Богоборчество не есть основной мотив социализма, имеющего и атеистические и религиозные ветви. Но оно возникает в социализме чаще и естественней, чем вера: мир несправедлив, и, значит, Бог либо зол (плохо устроил мир), либо отсутствует. И либо Ему бросается вызов ("перестройка" творения), либо Он отрицается (так проще и понятней: не к кому, кроме себя, апеллировать).
Аскольдов, возможно, и профетичен в глубинном смысле. Я не берусь об этом судить, как не берусь судить и о том, какая из религиозных интерпретаций Творца и творения ближе к истине. Но объяснение неспособности социализма решить поставленные им перед собой задачи не требовало такого глубокомыслия. Эта задача была (с XVIII века!) теоретически решимой и решенной на прикладном (математическом) уровне. Но довести это решение до большинства умов и особенно! - сердец оказывается по сей день невозможным.
* * *
Н. Бердяев эпиграфом к своей знаменитой статье "Духи русской революции" взял слова Пушкина:
Сбились мы.
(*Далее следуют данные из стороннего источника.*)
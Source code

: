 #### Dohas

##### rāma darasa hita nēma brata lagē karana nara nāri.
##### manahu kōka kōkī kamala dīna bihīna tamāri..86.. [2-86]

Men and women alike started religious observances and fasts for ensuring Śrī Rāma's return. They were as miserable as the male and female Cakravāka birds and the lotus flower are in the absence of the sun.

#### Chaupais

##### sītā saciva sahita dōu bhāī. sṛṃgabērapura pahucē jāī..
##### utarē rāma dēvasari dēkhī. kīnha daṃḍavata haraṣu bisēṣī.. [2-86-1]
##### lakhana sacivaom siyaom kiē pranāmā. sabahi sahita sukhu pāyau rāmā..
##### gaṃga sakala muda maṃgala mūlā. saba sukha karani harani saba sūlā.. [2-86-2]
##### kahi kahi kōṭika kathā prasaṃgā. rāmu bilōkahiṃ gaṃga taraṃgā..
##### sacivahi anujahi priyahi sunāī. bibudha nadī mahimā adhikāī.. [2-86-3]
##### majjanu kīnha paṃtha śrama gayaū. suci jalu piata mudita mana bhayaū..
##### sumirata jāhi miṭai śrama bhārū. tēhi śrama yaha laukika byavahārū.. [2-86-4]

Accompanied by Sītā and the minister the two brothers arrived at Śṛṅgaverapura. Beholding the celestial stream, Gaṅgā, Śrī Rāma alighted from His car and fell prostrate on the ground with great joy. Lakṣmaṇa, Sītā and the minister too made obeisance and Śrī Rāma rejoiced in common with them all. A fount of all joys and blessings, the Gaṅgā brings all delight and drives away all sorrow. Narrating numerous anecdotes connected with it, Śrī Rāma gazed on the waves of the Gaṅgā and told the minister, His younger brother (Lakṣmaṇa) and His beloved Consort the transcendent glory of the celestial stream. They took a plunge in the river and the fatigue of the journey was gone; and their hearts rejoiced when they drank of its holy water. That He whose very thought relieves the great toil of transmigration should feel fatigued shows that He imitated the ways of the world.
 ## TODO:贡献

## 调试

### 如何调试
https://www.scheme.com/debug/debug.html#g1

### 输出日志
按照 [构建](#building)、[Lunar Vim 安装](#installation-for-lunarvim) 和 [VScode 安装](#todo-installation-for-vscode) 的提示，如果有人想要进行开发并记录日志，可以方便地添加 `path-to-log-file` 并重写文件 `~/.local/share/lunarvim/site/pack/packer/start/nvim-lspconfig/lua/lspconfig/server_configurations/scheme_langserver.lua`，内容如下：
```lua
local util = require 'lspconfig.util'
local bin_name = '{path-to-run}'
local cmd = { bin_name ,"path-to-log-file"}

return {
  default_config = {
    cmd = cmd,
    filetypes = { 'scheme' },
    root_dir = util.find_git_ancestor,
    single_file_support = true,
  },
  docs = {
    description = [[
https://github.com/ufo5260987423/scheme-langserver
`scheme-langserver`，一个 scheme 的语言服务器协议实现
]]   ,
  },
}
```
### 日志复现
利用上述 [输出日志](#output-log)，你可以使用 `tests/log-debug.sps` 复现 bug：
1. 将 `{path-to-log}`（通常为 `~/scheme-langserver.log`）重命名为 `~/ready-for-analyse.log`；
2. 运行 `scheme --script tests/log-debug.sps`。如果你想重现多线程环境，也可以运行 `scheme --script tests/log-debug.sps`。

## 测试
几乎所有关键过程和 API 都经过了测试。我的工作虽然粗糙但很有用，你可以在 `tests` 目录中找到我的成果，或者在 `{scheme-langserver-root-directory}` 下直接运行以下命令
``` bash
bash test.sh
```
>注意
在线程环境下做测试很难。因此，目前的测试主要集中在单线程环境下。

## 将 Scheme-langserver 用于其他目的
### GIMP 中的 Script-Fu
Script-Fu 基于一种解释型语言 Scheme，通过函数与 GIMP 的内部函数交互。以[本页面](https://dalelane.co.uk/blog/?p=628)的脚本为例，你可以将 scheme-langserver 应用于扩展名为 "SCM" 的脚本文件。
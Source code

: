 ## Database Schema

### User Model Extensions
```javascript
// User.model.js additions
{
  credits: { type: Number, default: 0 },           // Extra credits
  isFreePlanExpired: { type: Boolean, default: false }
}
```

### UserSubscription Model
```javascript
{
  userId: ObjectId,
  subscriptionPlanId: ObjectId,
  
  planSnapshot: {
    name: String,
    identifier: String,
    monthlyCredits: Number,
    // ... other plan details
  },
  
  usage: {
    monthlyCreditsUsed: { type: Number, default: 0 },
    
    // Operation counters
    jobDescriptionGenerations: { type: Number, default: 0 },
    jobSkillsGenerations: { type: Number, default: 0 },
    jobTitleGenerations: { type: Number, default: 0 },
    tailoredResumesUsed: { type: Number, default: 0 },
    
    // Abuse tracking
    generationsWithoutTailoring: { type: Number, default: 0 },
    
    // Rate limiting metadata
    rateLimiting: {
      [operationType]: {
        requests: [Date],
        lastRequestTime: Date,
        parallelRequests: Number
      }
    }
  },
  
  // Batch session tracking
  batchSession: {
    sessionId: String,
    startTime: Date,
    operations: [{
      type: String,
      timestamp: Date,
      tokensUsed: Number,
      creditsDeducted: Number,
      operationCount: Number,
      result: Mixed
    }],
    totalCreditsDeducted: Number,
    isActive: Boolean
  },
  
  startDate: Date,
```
Что делать нам?
В поле бес нас водит, видно,
Да кружит по сторонам.
В потоках метафизических парадоксов и блестящих домыслов, которыми искрятся статьи Бердяева, останавливает современного читателя поразительно меткая фраза:
"...нет народа, в котором соединялись бы столь разные возрасты, который так совмещал бы XX век с XIV веком, как русский народ. И эта разновозрастность есть источник нездоровья и помеха для цельности нашей национальной жизни".
Очень нечасто мыслителю дано угадать, что из его предположений есть прозрение. Нередко главному суждено прозвучать среди высказываний, в глазах автора второстепенных.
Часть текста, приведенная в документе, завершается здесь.